Aun así, Antígona apreciaba su compañía. Las demás macedonias la aburrían, y sólo Nicanor había logrado sacar de ella canturreos matutinos, que en Antígona significaban felicidad.

—¿Qué opinas de él? —le preguntó de pronto. Berenice se giró abandonando la escena del friso. Sabía que su madre le estaba preguntando sobre Ptolomeo, lo cual a ella le fastidió. Respondió lo que le vino en gana evitando una confesión:

—Reconozco que has conseguido lo imposible: que un hombre como Ptolomeo no haya despedido a nuestra prima Eurídice de un puntapié a los dos días de convivir con ella. Y no sólo eso, sino que haya engendrado cuatro hijos y cene con ella fingiendo ser el mejor de los maridos.

—No me has respondido —insistió Antígona—. Te he preguntado qué opinas de él.

—Me temo que nuestra prima Eurídice carece de inteligencia suficiente para saber que se ha casado con un halcón de bellas plumas acostumbrado a cazar presas más exquisitas que ella. Las demás macedonias hablan mucho en el gineceo, aunque podríamos llamarlo harén, me han puesto al corriente de sus correrías nocturnas. Nada escandaloso, supongo que Ptolomeo es más bien discreto. Dicen que tuvo una esposa a la que amó y que ahora vive en Atenas, recibe una pensión de dos talentos al año. Dos talentos es mucho dinero, eso le honra, un hombre que amó siempre ha de ser generoso.

Salieron al balcón y se asomaron entre dos celosías. En el patio de armas se hallaba el gobernador de Egipto recién llegado de una tarde de caza en el Delta. Jugaba con dos galgos a los que arrojaba un palo curvo que desplegaba una elipse en el aire. Nimlot le había enseñado a manejarlo y le había explicado cómo hacer volar un bumerán egipcio para cazar aves con él, pero Ptolomeo confiaba más en su arco para cazar y el bumerán lo dejaba para jugar con sus galgos.

—¿Te gusta algo de él? —preguntó Antígona a su hija. Intentó averiguar cuáles eran los verdaderos sentimientos de Berenice. Los ojos de su hija vagaron por el alero que daba sombra al balcón. Antígona vio su mirada perdida en las alturas y supo que Berenice iba a mentirle, desde niña tenía costumbre de mirar al techo momentos antes de inventarse una mentirijilla—. No me puedes negar que es un hombre atractivo. Todavía mantiene la frescura de la juventud.

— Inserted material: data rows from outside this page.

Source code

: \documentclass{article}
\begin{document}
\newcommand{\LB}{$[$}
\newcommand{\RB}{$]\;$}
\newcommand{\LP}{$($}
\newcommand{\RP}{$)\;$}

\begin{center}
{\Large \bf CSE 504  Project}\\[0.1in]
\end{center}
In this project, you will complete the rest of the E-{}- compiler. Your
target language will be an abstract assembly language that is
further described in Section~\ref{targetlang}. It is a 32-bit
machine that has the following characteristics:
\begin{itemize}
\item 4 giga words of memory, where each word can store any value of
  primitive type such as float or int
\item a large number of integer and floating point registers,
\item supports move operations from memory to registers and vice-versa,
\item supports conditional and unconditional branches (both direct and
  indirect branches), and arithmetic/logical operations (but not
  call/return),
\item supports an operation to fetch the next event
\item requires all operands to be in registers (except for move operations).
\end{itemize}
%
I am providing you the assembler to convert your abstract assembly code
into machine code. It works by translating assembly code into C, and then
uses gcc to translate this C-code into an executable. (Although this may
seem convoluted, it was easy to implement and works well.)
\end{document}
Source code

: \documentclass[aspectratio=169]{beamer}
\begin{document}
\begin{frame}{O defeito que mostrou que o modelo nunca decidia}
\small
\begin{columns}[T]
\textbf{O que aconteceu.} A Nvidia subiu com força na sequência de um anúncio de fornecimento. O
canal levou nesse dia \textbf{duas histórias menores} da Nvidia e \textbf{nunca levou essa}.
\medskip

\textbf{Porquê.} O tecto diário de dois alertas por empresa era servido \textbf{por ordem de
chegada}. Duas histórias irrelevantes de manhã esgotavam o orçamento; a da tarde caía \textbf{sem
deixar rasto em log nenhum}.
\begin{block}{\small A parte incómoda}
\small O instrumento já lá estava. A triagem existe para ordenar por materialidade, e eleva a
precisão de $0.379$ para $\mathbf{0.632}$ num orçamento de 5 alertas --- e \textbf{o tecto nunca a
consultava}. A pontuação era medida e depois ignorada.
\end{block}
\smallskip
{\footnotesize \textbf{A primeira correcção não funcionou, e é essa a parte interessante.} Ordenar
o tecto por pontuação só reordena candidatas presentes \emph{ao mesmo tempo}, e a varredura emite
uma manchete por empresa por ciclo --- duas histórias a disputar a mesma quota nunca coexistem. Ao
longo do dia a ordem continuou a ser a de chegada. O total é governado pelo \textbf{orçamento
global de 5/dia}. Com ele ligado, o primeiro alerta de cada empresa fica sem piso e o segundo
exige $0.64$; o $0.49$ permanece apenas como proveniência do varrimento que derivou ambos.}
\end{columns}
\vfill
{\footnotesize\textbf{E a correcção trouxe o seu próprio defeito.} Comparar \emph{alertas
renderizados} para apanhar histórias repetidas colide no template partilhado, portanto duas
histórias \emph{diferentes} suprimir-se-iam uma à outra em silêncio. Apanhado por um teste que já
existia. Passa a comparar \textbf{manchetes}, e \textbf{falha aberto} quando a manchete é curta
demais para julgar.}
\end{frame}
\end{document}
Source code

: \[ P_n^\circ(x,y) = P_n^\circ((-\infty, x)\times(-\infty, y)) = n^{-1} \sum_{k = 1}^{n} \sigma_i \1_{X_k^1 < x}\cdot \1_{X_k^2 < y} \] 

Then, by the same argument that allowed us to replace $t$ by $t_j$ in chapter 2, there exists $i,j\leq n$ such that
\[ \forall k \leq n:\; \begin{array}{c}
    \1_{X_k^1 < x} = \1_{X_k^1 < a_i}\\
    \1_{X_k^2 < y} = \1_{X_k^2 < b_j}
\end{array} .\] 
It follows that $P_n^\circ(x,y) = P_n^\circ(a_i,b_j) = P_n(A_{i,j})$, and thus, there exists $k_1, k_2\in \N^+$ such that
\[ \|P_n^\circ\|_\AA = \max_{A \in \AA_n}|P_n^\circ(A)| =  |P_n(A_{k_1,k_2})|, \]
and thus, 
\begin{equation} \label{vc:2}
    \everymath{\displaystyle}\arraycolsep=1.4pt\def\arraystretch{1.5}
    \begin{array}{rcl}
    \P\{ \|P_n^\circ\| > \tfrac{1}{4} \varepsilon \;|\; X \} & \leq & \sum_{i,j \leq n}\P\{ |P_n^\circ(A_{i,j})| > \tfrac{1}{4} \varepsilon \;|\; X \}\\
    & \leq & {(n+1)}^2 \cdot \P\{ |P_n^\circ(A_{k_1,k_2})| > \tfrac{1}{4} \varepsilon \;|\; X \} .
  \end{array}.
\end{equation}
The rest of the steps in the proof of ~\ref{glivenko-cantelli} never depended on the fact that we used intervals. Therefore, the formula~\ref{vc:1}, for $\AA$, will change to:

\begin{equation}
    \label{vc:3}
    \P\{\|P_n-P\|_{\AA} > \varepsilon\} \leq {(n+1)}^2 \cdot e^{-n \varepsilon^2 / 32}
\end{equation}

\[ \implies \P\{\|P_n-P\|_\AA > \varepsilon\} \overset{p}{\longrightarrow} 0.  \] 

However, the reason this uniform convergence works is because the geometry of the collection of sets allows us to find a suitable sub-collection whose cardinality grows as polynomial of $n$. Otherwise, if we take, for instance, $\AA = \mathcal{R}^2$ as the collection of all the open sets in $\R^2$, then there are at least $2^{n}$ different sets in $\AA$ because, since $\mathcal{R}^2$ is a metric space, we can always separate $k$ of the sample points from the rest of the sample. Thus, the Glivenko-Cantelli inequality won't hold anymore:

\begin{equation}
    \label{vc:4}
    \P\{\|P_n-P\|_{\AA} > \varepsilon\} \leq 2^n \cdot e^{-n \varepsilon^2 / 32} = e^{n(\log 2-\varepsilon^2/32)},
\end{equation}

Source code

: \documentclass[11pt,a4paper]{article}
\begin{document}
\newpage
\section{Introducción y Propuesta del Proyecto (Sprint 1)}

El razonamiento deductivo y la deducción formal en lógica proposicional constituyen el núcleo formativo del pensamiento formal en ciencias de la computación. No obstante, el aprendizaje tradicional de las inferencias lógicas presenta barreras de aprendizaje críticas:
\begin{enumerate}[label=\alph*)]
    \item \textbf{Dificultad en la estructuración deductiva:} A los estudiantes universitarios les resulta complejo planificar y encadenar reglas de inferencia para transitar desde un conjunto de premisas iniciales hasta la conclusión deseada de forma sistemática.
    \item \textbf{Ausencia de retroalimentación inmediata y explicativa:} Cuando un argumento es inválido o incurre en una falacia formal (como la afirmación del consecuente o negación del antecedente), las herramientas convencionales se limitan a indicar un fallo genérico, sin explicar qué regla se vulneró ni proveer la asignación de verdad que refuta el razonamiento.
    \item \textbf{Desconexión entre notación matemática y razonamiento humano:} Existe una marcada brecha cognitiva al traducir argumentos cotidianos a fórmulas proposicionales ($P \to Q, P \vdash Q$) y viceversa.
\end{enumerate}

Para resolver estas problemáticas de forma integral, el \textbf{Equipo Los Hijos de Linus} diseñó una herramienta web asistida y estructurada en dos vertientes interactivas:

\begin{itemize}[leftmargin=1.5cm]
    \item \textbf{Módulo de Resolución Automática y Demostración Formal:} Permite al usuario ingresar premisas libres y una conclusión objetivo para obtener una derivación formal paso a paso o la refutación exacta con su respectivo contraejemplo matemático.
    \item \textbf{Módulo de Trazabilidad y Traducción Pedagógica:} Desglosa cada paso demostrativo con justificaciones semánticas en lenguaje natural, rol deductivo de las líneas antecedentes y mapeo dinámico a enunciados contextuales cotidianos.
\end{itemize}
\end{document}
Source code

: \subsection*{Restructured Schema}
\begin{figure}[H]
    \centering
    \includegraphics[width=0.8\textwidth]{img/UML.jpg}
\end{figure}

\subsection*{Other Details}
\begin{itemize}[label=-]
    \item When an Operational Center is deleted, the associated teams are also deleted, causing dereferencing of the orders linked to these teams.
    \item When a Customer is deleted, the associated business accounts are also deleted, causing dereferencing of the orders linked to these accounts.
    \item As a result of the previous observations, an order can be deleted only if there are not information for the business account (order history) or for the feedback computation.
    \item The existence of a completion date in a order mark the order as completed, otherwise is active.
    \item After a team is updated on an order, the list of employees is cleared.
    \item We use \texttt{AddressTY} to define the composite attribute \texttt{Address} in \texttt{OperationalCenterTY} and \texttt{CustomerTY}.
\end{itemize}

—Es un hombre que puede tener a su alcance todo lo que quiera tan sólo con levantar un dedo y señalarlo, pero le he visto hacerlo con tanta elegancia que, los que le sirven no parecen sentirse ofendidos, sino que se esfuerzan en complacerle. Si me preguntas si me gusta algo de él, te seré sincera: nada, ya he estado casada con un soldado.